Communities in New Jersey and all along the East Coast are searching for ways to protect themselves from the impacts of climate change. Many roadways are impassable at high tide; oceanfront beaches are washed away by rough storms; and marshes are being engulfed by rising waters.
Now, more than ever, we need a strategic plan and set of tools to prepare for and react to coastal threats - including policies that reduce our vulnerability to the impacts of sea level rise, more frequent and powerful storm and rain events, and storm surge. Ensuring our coastal communities are prepared and resilient requires a collaborative effort between federal, state, and local governments and residents of our communities and coastal stakeholders.
As New Jersey continues to face the harsh climate realities, the New Jersey Department of Environmental Protection (NJDEP) announced a new commitment to developing a New Jersey Coastal Resilience Plan during a coastal resilience summit at Monmouth University, an event that brought more than 150 coastal experts and stakeholders together to help inform the plan. We applaud them for their dedication to protecting the New Jersey coastline and communities.
In addition to bolstering shoreline protection and preparedness, NJDEP is developing plans for other climate-related challenges such as the loss of coastal wetlands and chronic flooding. This work is being done in parallel with Governor Murphy’s initiatives to advance the development of offshore wind energy.

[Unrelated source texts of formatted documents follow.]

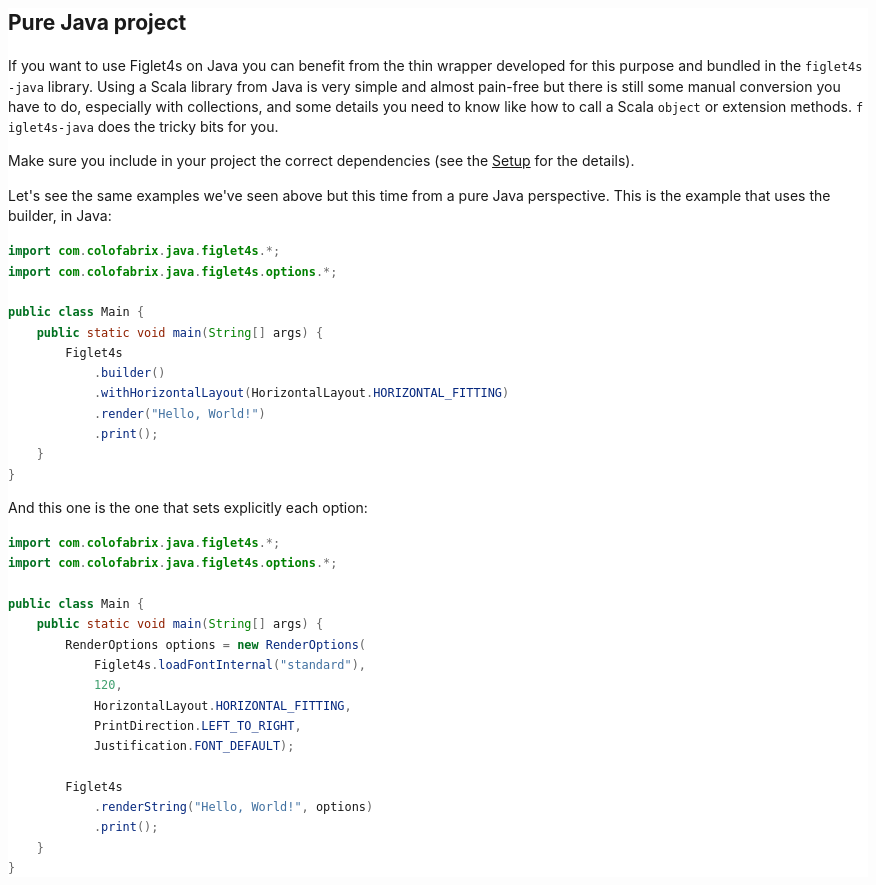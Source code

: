 ## Pure Java project

If you want to use Figlet4s on Java you can benefit from the thin wrapper developed for this purpose
and bundled in the `figlet4s-java` library. Using a Scala library from Java is very simple and
almost pain-free but there is still some manual conversion you have to do, especially with
collections, and some details you need to know like how to call a Scala `object` or extension
methods. `figlet4s-java` does the tricky bits for you.

Make sure you include in your project the correct dependencies (see the [Setup](#maven-for-java) for
the details).

Let's see the same examples we've seen above but this time from a pure Java perspective. This is the
example that uses the builder, in Java:

```java
import com.colofabrix.java.figlet4s.*;
import com.colofabrix.java.figlet4s.options.*;

public class Main {
    public static void main(String[] args) {
        Figlet4s
            .builder()
            .withHorizontalLayout(HorizontalLayout.HORIZONTAL_FITTING)
            .render("Hello, World!")
            .print();
    }
}
```

And this one is the one that sets explicitly each option:

```java
import com.colofabrix.java.figlet4s.*;
import com.colofabrix.java.figlet4s.options.*;

public class Main {
    public static void main(String[] args) {
        RenderOptions options = new RenderOptions(
            Figlet4s.loadFontInternal("standard"),
            120,
            HorizontalLayout.HORIZONTAL_FITTING,
            PrintDirection.LEFT_TO_RIGHT,
            Justification.FONT_DEFAULT);

        Figlet4s
            .renderString("Hello, World!", options)
            .print();
    }
}
```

The impacts of climate change require New Jersey to advance the development of offshore wind energy. However, the state must ensure that these projects are carefully planned for and sited, and avoid harm to marine ecosystems, wildlife and habitats, and sustainable traditional uses of the ocean. The key to success is in protecting marine habitats and sustainable uses by responsibly siting offshore wind through smart ocean planning.
As the region pivots toward increased offshore wind development in pursuit of a clean energy future, regional ocean planning serves the Mid-Atlantic states well. Ocean planning provides an opportunity to create a critical coastal and offshore roadmap for addressing and overcoming complex challenges created by new and expanded offshore uses and a changing climate.
Increased coordination and collaboration between states, federal agencies, and stakeholders to determine where and how development will happen off our shores is desperately needed. As a fundamental outcome of ocean planning, increased stakeholder engagement helps the region move forward together with a shared understanding of how goals will be achieved without harming valuable resources and traditional uses, like fishing and marine wildlife habitat or interfering with shipping lanes and cable routes.
Fortunately for the Mid-Atlantic, this regional planning structure already exists through the Mid-Atlantic Regional Council on the Ocean (MARCO). Formed in 2009, MARCO is a partnership committed to addressing shared regional priorities relating to climate resiliency, protection of important marine habitats, sustainable development of renewable energy in offshore areas, and promoting improvement in water quality. The council represents a collective voice from the Mid-Atlantic and includes leadership from New York, New Jersey, Delaware, Maryland, and Virginia.
In addition to planning for offshore wind energy, MARCO can help plan for other ocean uses requiring coordination between states, federal agencies, and stakeholders such as sand mining, which is increasingly necessary to replenish our beaches in response to stronger and more frequent storms.
When it comes to responsible decision-making and ocean management, the name of the game is accessible and reliable data. The Mid-Atlantic Ocean Data Portal is an online resource center that enables states, federal and local users and stakeholders to visualize information about thousands of ocean uses, species of marine life, and habitat and create maps with areas such as fishing grounds, recreational areas, shipping lanes, habitats and migratory pathways. Users can overlay different ocean activities to get a clear view and tell the story of what conflicts with their valued areas and what is at stake for them.